Graves病（GD）是一种多基因遗传自身免疫性疾病，病因尚未明了，当前研究热点侧重基因遗传及免疫紊乱的致病机制。我们前期工作发现IL-10基因启动子多态性位点与GD及Graves眼病（GO）发病风险相关，并且IL-10在GD及GO中表达升高，提示IL-10可能是GD发生的重要易感基因（见工作基础）。近年来研究表明在GD的发生发展中IL-10及CD4+CD25+调节性T细胞（Treg）是重要的免疫调节因子，本研究在进一步确定IL-10基因多态性及其作为抗炎因子在GD中的作用基础上，探讨IL-10调控Treg细胞炎症反应的分子机理，及其对重要转录因子Foxp3的信号调节通路的影响，并建立具有自身免疫特性的GD甲状腺滤泡细胞和T淋巴细胞体外复合培养细胞模型，探讨IL-10及Treg细胞调控甲状腺滤泡细胞自分泌及旁分泌相关细胞因子介导免疫耐受的机制，为GD有效防治提供新思路和药物作用的新靶点。

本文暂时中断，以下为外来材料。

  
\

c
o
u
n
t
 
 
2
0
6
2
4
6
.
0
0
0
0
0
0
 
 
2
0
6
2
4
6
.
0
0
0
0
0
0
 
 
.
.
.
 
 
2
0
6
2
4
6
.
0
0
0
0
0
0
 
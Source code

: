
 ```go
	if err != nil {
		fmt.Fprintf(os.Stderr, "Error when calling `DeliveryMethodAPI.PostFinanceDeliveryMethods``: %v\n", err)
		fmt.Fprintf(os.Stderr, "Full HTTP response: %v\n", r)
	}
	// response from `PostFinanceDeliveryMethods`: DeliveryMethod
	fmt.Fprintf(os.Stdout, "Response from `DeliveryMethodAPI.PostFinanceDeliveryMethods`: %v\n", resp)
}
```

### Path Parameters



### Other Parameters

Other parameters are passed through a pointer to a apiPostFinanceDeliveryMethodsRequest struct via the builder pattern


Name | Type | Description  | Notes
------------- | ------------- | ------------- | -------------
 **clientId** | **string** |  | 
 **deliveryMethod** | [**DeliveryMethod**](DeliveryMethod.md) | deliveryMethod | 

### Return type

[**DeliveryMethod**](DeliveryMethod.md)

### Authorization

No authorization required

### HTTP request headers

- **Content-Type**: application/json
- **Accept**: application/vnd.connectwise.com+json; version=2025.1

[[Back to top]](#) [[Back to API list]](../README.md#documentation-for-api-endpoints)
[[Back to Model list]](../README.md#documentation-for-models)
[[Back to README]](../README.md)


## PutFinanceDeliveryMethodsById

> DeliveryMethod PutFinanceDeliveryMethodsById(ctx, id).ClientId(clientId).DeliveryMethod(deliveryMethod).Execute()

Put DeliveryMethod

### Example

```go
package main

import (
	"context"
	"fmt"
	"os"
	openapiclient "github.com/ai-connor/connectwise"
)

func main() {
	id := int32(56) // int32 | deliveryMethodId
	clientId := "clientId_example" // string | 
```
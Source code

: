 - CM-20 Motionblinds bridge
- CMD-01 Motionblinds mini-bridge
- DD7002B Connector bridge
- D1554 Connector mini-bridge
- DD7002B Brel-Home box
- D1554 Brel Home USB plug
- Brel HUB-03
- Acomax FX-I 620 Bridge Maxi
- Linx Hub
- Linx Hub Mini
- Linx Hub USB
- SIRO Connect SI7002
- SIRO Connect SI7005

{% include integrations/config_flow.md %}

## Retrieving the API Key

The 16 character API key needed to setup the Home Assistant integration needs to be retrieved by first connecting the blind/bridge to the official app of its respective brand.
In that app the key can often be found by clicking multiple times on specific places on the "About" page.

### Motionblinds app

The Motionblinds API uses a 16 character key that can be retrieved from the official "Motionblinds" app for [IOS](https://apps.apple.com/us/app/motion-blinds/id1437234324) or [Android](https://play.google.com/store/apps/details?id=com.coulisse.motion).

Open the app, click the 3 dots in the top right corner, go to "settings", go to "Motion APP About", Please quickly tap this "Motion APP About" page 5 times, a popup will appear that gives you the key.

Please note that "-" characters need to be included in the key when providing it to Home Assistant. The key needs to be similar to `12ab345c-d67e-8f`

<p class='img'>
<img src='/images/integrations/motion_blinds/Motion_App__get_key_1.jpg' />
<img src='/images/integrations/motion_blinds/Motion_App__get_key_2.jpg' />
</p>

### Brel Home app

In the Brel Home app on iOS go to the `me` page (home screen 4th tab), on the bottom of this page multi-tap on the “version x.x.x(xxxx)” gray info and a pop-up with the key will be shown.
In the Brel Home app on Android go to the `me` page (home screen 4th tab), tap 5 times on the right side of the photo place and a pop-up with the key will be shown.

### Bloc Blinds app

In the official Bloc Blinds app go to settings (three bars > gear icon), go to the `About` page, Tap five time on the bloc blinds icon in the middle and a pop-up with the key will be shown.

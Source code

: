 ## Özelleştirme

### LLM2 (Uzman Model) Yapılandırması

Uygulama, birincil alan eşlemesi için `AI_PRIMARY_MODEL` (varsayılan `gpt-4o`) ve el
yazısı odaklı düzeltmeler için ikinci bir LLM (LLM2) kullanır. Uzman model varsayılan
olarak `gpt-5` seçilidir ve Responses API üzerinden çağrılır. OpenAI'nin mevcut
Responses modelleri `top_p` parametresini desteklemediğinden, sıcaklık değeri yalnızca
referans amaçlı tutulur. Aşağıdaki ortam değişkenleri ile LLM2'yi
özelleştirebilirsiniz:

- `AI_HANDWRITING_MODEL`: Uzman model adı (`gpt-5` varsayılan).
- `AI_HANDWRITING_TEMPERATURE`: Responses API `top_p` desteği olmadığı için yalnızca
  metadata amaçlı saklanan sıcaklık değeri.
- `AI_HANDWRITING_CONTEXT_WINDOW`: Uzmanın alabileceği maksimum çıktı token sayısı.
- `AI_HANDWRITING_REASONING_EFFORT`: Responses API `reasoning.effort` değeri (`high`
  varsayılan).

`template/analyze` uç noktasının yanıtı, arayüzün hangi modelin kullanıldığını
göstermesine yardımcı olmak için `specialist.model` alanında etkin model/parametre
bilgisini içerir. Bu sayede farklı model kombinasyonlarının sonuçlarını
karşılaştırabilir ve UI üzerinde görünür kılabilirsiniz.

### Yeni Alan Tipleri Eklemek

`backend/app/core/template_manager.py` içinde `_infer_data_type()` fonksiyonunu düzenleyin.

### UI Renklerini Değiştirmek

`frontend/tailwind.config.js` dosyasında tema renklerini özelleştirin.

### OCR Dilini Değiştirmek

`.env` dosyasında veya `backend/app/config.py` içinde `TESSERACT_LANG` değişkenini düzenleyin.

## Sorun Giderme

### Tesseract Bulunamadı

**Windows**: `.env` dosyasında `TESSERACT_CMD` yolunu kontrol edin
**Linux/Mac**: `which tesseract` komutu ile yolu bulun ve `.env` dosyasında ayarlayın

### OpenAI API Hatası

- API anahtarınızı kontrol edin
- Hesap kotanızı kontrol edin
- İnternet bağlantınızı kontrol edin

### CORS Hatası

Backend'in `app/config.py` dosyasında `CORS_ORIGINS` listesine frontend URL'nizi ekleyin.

Graves病是一种多基因遗传自身免疫疾病，本实验组前期工作通过分析病例-对照人群中白介素系列基因snp多态性位点，发现IL-10基因启动子区域rs1800896(G-1082A)多态性与Graves病及Graves眼病易感性具有显著的相关性，我们进一步实验发现，该位点G等位基因增加Graves病的发病风险，而A等位基因可能具有保护作用。收集未治初发Graves病、合并突眼、难治性、复发性、临床缓解型Graves病、正常对照组，各30-50例，检测各组CD4+CD25+Treg细胞、血清IL-10水平，发现IL-10与Treg细胞的成反相关性，疾病各组Treg细胞均低于正常对照组，IL-10相反，疾病组血清中IL-10含量较对照组升高，并且随着疾病的不断好转，Treg细胞含量逐渐升高，而IL-10的含量逐渐下降，通过硒元素可调节机体内IL-10及Treg细胞的表达，硒元素可减少机体炎症因子、IL-10的含量，使Treg细胞增加，初步鉴定可能是通过调节转录因子c-Rel活性相关的信号通路而实现的。IL-19、IL-20、IL-22、IL-26是IL-10家族成员，我们前期通过上海人群病例对照研究已发现该四种白介素基因多态性位点在两组人群中具有显著性差异，本课题组再次收集大连地区Graves病及正常对照人群各400余例，再次验证该四种白介素基因snp位点两组间具有明显的统计学差异，血清学同时显示该四种白介素因子与TRAb水平具有同源性，与疾病所处的不同程度有密切相关，以IL-26最甚。提示IL-10及IL-10家族与Graves病发病及疾病的转归有密切的相关性，IL-26有望成为Graves疾病诊断及治疗评判的新的炎症指标。